[Agda] Re: Forall and product

Wed Feb 18 15:11:17 CET 2015

It would be good if people used terminology compatible with the rest of 
mathematics:

https://en.wikipedia.org/wiki/Cartesian_product#Infinite_products
https://en.wikipedia.org/wiki/Disjoint_union

M.

On 18/02/15 11:20, Martin Escardo wrote:
>
>
> On 18/02/15 11:03, Andreas Abel wrote:
>> My verbalization is
>>
>>    Pi    : "dependent function type"
>>    Sigma : "dependent pair type"
>>
>> which is non-ambiguous.  I also avoid "dependent product".
>
> I agree with that.
>
> But when you use type theory (and Agda in particular) to do
> mathematics, you may come across things such as "a product of compact
> spaces is compact". What is meant in general is that Pi(i:I). C i is
> compact if each C i is compact, for any I-indexed family C. And in
> particular that A x B is compact if A and B are compact,
> regarding A x B as a Pi type as in (3) below.
>
> Martin
>
>
>
>> Cheers,
>> Andreas
>>
>> On 17.02.2015 21:51, Martin Escardo wrote:
>>>
>>>
>>> On 17/02/15 20:15, N. Raghavendra wrote:
>>>> At 2015-02-17T12:22:58-06:00, Chris Jenkins wrote:
>>>>
>>>>> The problem here is in terminology, unfortunately. The "dependent
>>>>> product" is the pi type (dependent function type), which has a
>>>>> logical interpretation of "for all". The "dependent sum" is the sigma
>>>>> type (dependent pair type), which as a logical interpretation of
>>>>> "there exists". This conflicts with referring to (dependent) pairs as
>>>>> a (Cartesian) product.
>>>>
>>>> I don't know if there's a conflict.
>>>
>>> There *is* a conflict in the *use of terminology*: some people use
>>> "product" to mean Pi, and other people use "product" to mean "Sigma".
>>>
>>>> If A and B are two sets, their Cartesian product AxB equals the sum
>>>> or disjoint-union of the constant family (B(a))_{a:A} which is given
>>>> by B(a)=B for all a in A.  So the Cartesian product AxB is a sum
>>>> also, no?
>>>
>>> And there is an overlap in the *notions* conveyed by the terminologies,
>>> as well.
>>>
>>> (1) A + B can be represented by a Sigma type indexed by the two-point
>>>      type 2 with points 0,1:
>>>
>>>             C : 2 -> Set
>>>             C 0 = A
>>>             C 1 = B
>>>             A + B = Sigma(n:2).C n.
>>>
>>> (2) A x B can be represented by a Sigma type indexed by A, as you say:
>>>
>>>             C : A -> Set
>>>             C a = B
>>>             A x B = Sigma(a:A).
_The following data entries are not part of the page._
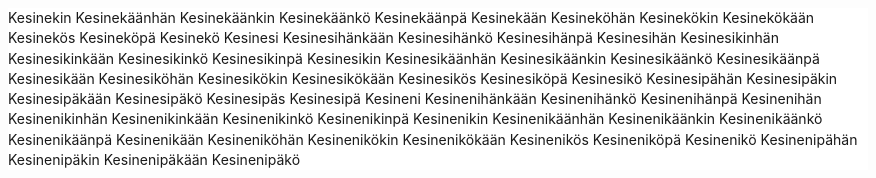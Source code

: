 Kesinekin
Kesinekäänhän
Kesinekäänkin
Kesinekäänkö
Kesinekäänpä
Kesinekään
Kesineköhän
Kesinekökin
Kesinekökään
Kesinekös
Kesineköpä
Kesinekö
Kesinesi
Kesinesihänkään
Kesinesihänkö
Kesinesihänpä
Kesinesihän
Kesinesikinhän
Kesinesikinkään
Kesinesikinkö
Kesinesikinpä
Kesinesikin
Kesinesikäänhän
Kesinesikäänkin
Kesinesikäänkö
Kesinesikäänpä
Kesinesikään
Kesinesiköhän
Kesinesikökin
Kesinesikökään
Kesinesikös
Kesinesiköpä
Kesinesikö
Kesinesipähän
Kesinesipäkin
Kesinesipäkään
Kesinesipäkö
Kesinesipäs
Kesinesipä
Kesineni
Kesinenihänkään
Kesinenihänkö
Kesinenihänpä
Kesinenihän
Kesinenikinhän
Kesinenikinkään
Kesinenikinkö
Kesinenikinpä
Kesinenikin
Kesinenikäänhän
Kesinenikäänkin
Kesinenikäänkö
Kesinenikäänpä
Kesinenikään
Kesineniköhän
Kesinenikökin
Kesinenikökään
Kesinenikös
Kesineniköpä
Kesinenikö
Kesinenipähän
Kesinenipäkin
Kesinenipäkään
Kesinenipäkö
C a.
>>>
>>> (3) A x B can also be represented as a Pi type. Take C as in (1):
>>>
>>>             C : 2 -> Set
>>>             C 0 = A
>>>             C 1 = B
>>>             A x B = Pi(n:2). C n.
>>>
>>> The relevant particular cases, in my view, are (1) and (3). The
>>> situation (2) can be regarded as a sort of a (useful) "coincidence".
>>>
>>> I would advocate calling Pi types "product types" and Sigma types "sum
>>> types". But then we can't change established terminologies, even if
>>> they *are* conflicting: some people mean Sigma when they say "product
>>> types" and other people mean Pi. (And I think it is the people who
>>> mean Pi are the ones who are terminologically correct, in the sense of
>>> being terminologically compatible with e.g. category theory.)
>>>
>>> The only way out is to avoid the terminology "product" (unless you
>>> know your audience), at this stage, and instead say "Pi types" and
>>> "Sigma types".
>>>
>>> M.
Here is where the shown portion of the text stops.